Computing the weight of a cell

Creating algorithms to understand the relationships between cells in the human body is one computational challenge. Another research endeavour, underway at the Ohio State University Medical Center, is to weigh the proteins that cause cancer.

A recent finding in cancer research is that protein weight changes are an indicator of cancer. This is a field called proteomics, and it's the study of how proteins work, in the same way that genomics is the study of how DNA works. Cancerous cells cause a change in a protein's amino acid sequence. Weight changes in proteins are also caused by 'post translational' modifications, where a naturally occurring change signalling a cellular event isn't handled properly by cancerous cells.

Dr Michael A Freitas, a research assistant professor at the Ohio State University Medical Center, says that each proteomic study can produce hundreds of thousands of mass measurements. The process involves creating a theoretical space of all database forms in the samples, resulting in a theoretical spectrum greater than 10 to the eighth power. Scientists then compare this theoretical space with an experimental spectrum.

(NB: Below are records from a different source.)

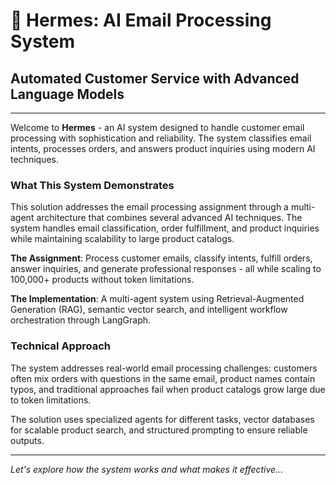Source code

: # 📨 Hermes: AI Email Processing System

## Automated Customer Service with Advanced Language Models

---

Welcome to **Hermes** - an AI system designed to handle customer email processing with sophistication and reliability. The system classifies email intents, processes orders, and answers product inquiries using modern AI techniques.

### What This System Demonstrates

This solution addresses the email processing assignment through a multi-agent architecture that combines several advanced AI techniques. The system handles email classification, order fulfillment, and product inquiries while maintaining scalability to large product catalogs.

**The Assignment**: Process customer emails, classify intents, fulfill orders, answer inquiries, and generate professional responses - all while scaling to 100,000+ products without token limitations.

**The Implementation**: A multi-agent system using Retrieval-Augmented Generation (RAG), semantic vector search, and intelligent workflow orchestration through LangGraph.

### Technical Approach

The system addresses real-world email processing challenges: customers often mix orders with questions in the same email, product names contain typos, and traditional approaches fail when product catalogs grow large due to token limitations.

The solution uses specialized agents for different tasks, vector databases for scalable product search, and structured prompting to ensure reliable outputs.

---

*Let's explore how the system works and what makes it effective...*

The computational power already exists to analyse the spectra, but there are currently no algorithms that can identify every possible protein form. "We require algorithms with a better understanding of biology," says Dr Freitas. "For example, if we want to consider somatic gene mutations that give rise to changes in a protein sequence, we have to tell the algorithm to include all known mutations. However, we still don't know all the somatic mutations that may exist. We need algorithms that are capable of finding patterns in the data. These unknown protein forms could lead to breakthrough discoveries in biology and lead to a better understanding of cancer."

Besides the need for better algorithms, there's also an infrastructure challenge. The data from samples accumulates at 1GB of data per hour and requires high-capacity file servers, high-speed networks and dedicated terminals to run the required algorithms, plus access to clusters of computers for processing. "Informatics and high-performance computing are playing a greater role in our efforts to improve cancer patient outcome," says Dr Freitas. "As we improve our ability to detect and identify proteins, we improve our understanding of the cellular machinery. We rely on the use of parallel processing to speed up analysis and distribute the memory requirement across machines."

Dr Freitas noted that two advances in computer technology in particular are helping to further his research. First, multicore processors, 64-bit operating systems and high-speed RAM mean that massive data informatics analysis can be handled on the desktop. Second, graphics card technology has advanced to the point where a field-programmable gate array could be used in a cluster for cancer research.

Currently, researchers use the Ohio Supercomputer Center. The supercomputer consists of the IBM 1350 AMD Opteron cluster (which can handle 22 trillion floating point operations per second) and the HP Itanium 2 cluster. The HP cluster has 516 Intel Itanium 2 processors, more than a terabyte of RAM and 11 terabytes of aggregate disk space, an SGI Altix 3700 with 32 processors and 64 gigabytes of memory and three SGI Altix 250 systems, each with 16 processors and 32 to 64 gigabytes of memory.